_Data in this exercise:_

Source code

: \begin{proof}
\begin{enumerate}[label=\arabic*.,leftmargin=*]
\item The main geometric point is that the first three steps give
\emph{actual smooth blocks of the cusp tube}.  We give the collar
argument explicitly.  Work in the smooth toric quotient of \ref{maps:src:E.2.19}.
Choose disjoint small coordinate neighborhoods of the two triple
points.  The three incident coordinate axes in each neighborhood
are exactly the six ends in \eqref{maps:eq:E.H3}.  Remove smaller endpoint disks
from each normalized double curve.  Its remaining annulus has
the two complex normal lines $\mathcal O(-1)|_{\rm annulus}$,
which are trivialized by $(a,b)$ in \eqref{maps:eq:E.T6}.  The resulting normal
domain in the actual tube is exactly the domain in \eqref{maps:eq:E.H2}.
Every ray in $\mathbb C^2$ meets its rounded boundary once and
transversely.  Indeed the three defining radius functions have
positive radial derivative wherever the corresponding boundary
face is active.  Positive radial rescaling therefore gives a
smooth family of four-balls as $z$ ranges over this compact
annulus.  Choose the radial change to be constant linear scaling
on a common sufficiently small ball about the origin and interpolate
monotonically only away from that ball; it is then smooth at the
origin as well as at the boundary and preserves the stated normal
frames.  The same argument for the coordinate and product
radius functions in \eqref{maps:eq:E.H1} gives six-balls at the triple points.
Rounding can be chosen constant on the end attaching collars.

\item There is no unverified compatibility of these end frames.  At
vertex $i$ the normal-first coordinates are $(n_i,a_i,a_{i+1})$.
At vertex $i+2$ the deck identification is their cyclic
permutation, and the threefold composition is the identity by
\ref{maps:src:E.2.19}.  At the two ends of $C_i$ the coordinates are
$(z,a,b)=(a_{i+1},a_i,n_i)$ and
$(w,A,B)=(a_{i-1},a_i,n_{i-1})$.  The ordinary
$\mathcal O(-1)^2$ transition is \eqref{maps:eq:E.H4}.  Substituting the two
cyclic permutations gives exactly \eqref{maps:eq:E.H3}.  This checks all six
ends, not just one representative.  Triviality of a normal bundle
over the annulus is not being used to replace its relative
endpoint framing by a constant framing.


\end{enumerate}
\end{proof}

_Task to complete:_
Return, word for word, the lines from the one containing "over the annulus" through the end of the data above, both ends included, and nothing else.

_Response to the task:_
over the annulus is not being used to replace its relative
endpoint framing by a constant framing.


\end{enumerate}
\end{proof}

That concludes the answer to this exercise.